Silvia Aquino é a mulher que esteve por trás de tudo o que rondou a maior autoridade da Igreja Católica em sua estada na cidade de Aparecida, a 167 quilômetros da capital paulista, entre os dias 11 e 13 de maio de 2007. À frente de 180 funcionários, cuidou da decoração, do cardápio, da música, de parte da segurança, da imprensa, dos bombons colocados no quarto, dos tapetes no hall de entrada e do cronômetro para garantir que a comida de Bento XVI não esfriasse antes de chegar ao seu quarto.

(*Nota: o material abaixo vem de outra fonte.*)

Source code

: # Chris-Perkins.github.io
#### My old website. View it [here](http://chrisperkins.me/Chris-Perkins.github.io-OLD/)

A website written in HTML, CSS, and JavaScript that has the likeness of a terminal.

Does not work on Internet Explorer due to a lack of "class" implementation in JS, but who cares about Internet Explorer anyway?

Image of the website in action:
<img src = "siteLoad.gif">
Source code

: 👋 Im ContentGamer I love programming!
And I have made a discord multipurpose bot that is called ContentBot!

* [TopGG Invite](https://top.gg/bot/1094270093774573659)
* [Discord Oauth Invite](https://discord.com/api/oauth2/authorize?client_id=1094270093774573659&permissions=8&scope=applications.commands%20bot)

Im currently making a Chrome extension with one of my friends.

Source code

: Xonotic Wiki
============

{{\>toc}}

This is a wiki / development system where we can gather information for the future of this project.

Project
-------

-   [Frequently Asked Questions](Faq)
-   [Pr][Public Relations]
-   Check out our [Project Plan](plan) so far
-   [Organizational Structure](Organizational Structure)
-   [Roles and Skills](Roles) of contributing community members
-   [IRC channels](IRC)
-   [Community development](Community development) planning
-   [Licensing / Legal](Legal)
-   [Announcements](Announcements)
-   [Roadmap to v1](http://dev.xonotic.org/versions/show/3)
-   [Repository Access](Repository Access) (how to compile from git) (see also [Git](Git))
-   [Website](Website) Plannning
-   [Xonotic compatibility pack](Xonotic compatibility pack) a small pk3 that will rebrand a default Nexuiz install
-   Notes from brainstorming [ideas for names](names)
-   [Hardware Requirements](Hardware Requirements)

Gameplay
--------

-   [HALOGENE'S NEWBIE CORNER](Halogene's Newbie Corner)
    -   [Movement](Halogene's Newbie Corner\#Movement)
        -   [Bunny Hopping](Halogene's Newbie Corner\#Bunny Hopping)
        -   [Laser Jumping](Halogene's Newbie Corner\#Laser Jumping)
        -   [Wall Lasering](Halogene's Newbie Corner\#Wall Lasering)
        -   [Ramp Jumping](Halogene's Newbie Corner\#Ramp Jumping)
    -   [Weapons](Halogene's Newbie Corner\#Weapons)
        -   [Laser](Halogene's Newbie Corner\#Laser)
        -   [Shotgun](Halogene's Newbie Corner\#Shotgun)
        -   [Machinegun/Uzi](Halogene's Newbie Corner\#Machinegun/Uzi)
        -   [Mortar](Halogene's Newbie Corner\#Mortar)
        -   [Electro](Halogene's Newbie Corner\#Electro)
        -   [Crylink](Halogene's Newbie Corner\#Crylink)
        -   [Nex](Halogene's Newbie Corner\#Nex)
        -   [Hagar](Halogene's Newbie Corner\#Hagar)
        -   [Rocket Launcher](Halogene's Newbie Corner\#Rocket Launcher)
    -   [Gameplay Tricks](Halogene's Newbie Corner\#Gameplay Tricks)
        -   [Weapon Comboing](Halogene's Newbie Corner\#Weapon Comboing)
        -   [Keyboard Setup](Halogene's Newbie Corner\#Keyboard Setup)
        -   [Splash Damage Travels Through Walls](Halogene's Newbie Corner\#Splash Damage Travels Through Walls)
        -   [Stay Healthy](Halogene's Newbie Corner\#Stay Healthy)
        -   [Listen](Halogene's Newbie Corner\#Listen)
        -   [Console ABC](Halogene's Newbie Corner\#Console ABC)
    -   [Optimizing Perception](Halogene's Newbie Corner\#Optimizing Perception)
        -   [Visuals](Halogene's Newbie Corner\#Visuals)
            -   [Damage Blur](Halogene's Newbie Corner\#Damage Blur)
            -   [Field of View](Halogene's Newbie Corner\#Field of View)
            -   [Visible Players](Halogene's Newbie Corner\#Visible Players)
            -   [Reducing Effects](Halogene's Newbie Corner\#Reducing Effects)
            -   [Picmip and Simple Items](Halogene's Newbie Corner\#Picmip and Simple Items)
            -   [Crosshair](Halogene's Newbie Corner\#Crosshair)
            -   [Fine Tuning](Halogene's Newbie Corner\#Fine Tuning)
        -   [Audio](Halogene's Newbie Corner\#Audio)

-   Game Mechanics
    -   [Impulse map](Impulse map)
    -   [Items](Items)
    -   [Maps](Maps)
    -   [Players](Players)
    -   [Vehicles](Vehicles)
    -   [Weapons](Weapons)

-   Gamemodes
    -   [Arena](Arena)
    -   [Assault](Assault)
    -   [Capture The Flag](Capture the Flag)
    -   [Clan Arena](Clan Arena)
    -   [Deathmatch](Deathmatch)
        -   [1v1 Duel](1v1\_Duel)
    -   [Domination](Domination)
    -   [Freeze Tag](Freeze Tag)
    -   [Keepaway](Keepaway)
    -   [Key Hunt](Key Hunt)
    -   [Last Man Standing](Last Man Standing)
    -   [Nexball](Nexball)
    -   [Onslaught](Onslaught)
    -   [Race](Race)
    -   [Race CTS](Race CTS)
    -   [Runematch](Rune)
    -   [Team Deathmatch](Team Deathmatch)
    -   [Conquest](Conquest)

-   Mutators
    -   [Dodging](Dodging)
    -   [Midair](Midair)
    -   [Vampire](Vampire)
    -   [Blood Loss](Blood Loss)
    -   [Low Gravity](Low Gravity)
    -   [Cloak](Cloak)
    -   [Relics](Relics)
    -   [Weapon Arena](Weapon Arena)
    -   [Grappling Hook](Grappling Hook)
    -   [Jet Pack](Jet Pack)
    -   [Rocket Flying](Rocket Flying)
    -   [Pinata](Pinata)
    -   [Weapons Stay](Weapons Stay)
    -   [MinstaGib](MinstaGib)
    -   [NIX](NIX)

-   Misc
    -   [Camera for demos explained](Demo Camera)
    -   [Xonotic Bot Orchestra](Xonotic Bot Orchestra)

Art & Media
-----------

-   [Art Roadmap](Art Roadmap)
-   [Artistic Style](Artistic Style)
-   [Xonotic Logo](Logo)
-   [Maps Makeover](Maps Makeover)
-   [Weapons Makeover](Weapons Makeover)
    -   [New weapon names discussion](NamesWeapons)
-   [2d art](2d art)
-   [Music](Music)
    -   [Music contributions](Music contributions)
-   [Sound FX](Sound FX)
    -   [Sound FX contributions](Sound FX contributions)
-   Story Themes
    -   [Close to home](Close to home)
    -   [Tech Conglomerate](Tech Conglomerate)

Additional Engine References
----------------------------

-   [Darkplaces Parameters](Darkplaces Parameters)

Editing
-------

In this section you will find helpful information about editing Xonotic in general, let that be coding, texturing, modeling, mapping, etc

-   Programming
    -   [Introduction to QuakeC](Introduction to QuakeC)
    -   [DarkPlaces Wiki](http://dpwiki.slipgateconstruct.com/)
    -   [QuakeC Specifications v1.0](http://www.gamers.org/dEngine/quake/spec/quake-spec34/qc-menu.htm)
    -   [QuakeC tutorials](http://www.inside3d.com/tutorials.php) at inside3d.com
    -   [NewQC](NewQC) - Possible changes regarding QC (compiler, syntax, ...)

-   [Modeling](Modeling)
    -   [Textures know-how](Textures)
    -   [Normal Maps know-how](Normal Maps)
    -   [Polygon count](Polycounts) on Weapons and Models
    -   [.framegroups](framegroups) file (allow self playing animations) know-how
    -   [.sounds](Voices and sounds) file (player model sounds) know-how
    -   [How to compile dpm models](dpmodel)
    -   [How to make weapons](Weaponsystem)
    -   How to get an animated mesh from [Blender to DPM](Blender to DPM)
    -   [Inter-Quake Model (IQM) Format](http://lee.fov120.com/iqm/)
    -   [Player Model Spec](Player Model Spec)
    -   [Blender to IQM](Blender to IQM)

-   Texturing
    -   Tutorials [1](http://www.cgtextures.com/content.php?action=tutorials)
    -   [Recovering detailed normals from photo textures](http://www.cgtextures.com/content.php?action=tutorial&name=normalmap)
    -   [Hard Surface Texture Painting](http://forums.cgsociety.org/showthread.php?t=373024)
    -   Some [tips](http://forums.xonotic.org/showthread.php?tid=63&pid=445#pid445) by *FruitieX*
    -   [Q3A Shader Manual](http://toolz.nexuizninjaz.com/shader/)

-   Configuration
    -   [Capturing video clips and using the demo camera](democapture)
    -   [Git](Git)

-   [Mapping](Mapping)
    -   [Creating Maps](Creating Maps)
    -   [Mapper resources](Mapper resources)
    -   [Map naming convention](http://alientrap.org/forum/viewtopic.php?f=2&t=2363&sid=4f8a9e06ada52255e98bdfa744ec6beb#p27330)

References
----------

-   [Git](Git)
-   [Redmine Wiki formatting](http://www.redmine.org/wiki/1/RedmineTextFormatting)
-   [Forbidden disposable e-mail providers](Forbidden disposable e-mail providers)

Seis meses depois do furacão, a mulher que recebeu Bento XVI ?com o coração nas mãos? se sente à vontade para colocar tudo o que testemunhou em uma publicação que deverá ser lançada antes do Natal. De nome ainda indefinido, a obra trará fotos de arquivo pessoal tiradas por Silvia e histórias de um bastidor que muitos fiéis e jornalistas pagariam para conhecer. Enquanto decide os detalhes de lançamento, anuncia ainda que a data será marcada com um recital de piano realizado por Álvaro Siviero, o mesmo pianista que, convidado por ela, deslumbrou Bento XVI em curiosos momentos de privacidade.
Católica de uma família de Lorena, interior de São Paulo, ex-estudante de colégio de freiras, Silvia Aquino se apegou a suas crenças para não tropeçar no desespero. Nada poderia falhar.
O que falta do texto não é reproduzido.